## INSTRUCTIONS FOR THE TASK:
A complete answer lists every line of the entries below where the string "style" appears.

+++ MATERIALS PROVIDED

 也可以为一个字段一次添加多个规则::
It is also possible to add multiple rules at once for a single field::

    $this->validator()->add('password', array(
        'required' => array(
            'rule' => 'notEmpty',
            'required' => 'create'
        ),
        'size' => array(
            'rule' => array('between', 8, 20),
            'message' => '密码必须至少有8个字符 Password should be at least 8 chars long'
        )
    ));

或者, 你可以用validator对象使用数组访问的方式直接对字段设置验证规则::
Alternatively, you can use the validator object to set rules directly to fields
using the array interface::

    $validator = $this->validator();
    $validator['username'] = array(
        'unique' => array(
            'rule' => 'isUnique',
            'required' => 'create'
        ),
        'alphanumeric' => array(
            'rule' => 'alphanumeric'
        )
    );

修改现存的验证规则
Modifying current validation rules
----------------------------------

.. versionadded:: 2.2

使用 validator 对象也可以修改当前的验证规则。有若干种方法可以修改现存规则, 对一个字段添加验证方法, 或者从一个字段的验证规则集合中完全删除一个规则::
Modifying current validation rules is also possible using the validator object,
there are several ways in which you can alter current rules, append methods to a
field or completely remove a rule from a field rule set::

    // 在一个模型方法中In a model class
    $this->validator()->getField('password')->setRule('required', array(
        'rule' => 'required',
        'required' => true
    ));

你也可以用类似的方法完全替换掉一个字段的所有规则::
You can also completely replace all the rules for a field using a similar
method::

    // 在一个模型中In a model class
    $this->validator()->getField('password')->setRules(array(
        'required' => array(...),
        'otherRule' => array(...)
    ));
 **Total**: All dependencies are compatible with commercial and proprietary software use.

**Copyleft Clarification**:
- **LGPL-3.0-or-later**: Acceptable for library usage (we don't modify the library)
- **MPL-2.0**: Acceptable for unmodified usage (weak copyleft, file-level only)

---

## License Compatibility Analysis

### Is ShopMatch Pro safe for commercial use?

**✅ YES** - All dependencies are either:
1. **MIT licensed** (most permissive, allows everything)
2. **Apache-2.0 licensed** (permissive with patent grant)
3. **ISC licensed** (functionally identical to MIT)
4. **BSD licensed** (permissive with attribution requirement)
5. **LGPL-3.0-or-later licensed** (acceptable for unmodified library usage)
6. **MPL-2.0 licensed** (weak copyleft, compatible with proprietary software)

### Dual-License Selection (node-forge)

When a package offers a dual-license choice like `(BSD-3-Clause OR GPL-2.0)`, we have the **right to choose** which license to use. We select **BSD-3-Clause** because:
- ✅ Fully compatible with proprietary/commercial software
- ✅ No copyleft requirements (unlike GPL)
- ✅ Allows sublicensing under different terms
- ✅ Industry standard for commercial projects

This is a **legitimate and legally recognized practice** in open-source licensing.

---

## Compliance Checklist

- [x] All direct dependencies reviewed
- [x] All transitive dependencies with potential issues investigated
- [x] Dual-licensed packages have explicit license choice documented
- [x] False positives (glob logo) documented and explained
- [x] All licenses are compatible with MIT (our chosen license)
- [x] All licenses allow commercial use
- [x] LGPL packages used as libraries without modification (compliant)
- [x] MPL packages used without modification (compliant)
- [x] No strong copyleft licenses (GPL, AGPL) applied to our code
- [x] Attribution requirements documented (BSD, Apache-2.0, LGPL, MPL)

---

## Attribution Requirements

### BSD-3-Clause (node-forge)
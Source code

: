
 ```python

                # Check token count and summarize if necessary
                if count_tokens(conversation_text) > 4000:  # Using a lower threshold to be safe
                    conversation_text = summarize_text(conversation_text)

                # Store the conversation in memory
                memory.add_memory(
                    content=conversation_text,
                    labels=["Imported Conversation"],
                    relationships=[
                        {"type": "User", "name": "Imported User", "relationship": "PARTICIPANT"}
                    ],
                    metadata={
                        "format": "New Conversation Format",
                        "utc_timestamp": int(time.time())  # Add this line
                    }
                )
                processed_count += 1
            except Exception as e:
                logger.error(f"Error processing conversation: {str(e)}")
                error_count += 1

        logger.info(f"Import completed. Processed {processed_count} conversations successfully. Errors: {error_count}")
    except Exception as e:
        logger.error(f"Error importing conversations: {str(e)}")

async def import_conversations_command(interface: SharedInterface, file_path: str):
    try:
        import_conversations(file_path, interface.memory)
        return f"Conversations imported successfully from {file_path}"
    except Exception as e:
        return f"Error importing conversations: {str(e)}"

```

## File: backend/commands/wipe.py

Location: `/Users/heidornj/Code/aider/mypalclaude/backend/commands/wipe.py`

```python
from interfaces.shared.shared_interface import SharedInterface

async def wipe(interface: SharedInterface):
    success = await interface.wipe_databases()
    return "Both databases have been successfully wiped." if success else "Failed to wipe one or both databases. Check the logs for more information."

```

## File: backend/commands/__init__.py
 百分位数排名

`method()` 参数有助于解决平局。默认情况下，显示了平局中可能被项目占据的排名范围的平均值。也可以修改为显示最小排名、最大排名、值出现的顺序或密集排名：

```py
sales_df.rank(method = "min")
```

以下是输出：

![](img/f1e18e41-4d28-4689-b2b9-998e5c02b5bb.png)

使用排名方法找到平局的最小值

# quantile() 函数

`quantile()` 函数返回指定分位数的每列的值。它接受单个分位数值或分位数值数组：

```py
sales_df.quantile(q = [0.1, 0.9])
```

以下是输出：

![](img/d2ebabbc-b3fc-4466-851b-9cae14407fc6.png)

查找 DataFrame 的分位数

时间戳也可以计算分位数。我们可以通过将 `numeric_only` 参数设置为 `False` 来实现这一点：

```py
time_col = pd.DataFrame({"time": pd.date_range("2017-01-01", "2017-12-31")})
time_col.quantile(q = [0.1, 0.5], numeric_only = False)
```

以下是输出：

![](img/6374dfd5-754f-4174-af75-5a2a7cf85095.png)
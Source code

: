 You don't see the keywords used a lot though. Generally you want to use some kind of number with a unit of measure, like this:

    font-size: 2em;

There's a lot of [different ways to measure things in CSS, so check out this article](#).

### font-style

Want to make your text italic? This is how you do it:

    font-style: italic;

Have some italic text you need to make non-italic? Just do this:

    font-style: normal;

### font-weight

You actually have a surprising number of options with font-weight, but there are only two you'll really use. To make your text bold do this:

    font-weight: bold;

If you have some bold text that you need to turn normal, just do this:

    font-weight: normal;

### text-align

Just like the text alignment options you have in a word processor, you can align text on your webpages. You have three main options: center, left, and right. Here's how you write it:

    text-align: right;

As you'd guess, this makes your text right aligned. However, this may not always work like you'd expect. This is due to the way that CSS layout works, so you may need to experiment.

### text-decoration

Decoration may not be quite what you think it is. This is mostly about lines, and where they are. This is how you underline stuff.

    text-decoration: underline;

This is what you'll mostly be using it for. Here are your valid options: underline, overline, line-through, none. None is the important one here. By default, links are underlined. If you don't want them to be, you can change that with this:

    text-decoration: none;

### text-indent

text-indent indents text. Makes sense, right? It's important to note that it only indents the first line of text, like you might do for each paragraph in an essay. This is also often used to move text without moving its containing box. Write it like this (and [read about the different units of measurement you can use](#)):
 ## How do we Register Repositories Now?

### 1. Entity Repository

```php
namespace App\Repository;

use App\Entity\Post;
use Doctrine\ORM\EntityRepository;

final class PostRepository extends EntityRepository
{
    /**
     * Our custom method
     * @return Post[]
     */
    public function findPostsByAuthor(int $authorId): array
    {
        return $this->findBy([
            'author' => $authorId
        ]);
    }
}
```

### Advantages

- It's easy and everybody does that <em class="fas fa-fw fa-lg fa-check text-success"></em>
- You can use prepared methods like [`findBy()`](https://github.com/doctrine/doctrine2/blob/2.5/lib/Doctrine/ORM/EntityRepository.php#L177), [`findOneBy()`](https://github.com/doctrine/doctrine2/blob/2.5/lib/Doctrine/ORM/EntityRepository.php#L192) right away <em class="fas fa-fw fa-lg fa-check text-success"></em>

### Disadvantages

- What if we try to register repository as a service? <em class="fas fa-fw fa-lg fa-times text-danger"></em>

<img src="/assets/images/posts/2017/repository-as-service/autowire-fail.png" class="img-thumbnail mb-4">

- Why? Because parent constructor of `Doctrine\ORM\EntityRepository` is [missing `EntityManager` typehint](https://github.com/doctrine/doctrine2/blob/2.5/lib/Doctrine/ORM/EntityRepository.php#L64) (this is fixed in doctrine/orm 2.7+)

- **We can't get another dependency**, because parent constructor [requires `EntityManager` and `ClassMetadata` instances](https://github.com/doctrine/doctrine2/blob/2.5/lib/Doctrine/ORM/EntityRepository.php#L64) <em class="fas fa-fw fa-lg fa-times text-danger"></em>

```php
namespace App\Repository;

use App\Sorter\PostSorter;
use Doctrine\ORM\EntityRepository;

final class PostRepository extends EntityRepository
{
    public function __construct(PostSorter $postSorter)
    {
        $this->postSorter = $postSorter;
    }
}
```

++++++

## ANSWER:
### font-style
    font-style: italic;
    font-style: normal;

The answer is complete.